The Shiite cleric and former militia leader is regarded as an Iraqi nationalist who wants to prioritize his country’s interests above those of its neighbors and the US, to which end he’s trying to carve out a strategic niche between the first-mentioned two as a “buffer zone” in their region-wide proxy war. His parliamentary bloc just won last week’s elections, and while he didn’t personally run in them, he’s now Iraq’s so-called “grey cardinal” because of it, and that’s why he recently held meetings with Prime Minister Haider al-Abadi and pro-Iranian politician and second-place finisher Hadi al-Amiri.
Al-Sadr is aware of influential Iranian international affairs advisor to the Ayatollah Ali Akbar Velayati threatening in February that “We will not allow liberals and communists to govern in Iraq”, which referred to the ideologies of the two political parties that he’s in a coalition with, so he likely wanted to avoid any problems by finding a way to incorporate his opponents into an inclusive government. Pragmatism aside, Iranian-backed players probably won’t ever trust him after he visited Saudi Arabia last summer and superficially transcended the externally exacerbated sectarian fault line in a move that was widely interpreted as a “betrayal” by his rivals.

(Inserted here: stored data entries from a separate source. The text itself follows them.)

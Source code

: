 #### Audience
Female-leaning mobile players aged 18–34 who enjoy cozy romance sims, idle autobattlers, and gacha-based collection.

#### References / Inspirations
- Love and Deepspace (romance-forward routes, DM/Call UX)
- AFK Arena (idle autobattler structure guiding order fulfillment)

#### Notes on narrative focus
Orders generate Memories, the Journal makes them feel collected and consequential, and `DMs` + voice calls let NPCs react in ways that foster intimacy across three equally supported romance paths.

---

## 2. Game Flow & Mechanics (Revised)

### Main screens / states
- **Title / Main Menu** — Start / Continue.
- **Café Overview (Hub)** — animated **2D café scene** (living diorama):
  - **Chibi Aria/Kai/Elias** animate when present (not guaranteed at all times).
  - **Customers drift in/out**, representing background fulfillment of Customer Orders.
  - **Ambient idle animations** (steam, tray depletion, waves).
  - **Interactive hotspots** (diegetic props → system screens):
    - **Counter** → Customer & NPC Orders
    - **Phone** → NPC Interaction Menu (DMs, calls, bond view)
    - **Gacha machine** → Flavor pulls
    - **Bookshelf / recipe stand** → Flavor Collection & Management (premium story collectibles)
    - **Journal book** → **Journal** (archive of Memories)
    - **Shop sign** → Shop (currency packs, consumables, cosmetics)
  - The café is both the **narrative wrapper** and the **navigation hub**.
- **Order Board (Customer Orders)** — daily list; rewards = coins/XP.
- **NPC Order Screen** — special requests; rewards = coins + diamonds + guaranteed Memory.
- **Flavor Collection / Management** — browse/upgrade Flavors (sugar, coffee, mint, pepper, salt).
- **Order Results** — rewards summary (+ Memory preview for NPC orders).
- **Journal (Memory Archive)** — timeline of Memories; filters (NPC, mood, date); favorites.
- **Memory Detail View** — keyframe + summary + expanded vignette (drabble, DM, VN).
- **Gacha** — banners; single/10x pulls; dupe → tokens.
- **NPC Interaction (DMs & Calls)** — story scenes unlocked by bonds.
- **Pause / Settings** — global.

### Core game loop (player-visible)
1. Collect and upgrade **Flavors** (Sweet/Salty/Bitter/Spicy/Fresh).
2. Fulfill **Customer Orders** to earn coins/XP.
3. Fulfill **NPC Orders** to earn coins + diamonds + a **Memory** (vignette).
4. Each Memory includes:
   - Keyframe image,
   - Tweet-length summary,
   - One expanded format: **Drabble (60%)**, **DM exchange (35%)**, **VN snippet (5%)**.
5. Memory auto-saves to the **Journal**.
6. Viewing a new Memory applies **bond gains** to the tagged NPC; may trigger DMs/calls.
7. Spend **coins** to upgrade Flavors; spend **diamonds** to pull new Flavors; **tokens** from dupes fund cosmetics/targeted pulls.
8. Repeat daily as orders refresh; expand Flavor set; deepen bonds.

In any case, Iran will probably advise its Iraqi partners to “compromise” by agreeing to work with him for stability’s sake because Tehran can ill-afford any more regional “setbacks”, let alone a low-intensity conflict or even a civil war on its western border. It already has to confront the US’ recently reinstated unilateral sanctions and European companies pulling out of the Islamic Republic in order to abide by them, and just last week President Putin, while speaking next to his Syrian counterpart in Sochi and celebrating their joint victory over terrorism, declared that “We proceed from the assumption that…foreign armed forces will be withdrawing from the territory of the Syrian Arab Republic.”
His Special Envoy to Syria, Alexander Lavrentiev, then confirmed that this refers to “the Americans, Turks, Hezbollah, and of course, the Iranians”, though Iran responded at the beginning of this week by saying that it won’t withdraw unless Damascus asks it to. Syria is a sovereign state that’s capable of making its own decisions, but the combination of Daesh’s defeat and increasing Israeli military pressure means that it’s more likely than not to request in the coming future that its Iranian and Hezbollah allies depart the country despite its recent denials of this, albeit with this scenario unfolding in what will probably be a “phased” manner and with the full honor that these loyal wartime heroes deserve.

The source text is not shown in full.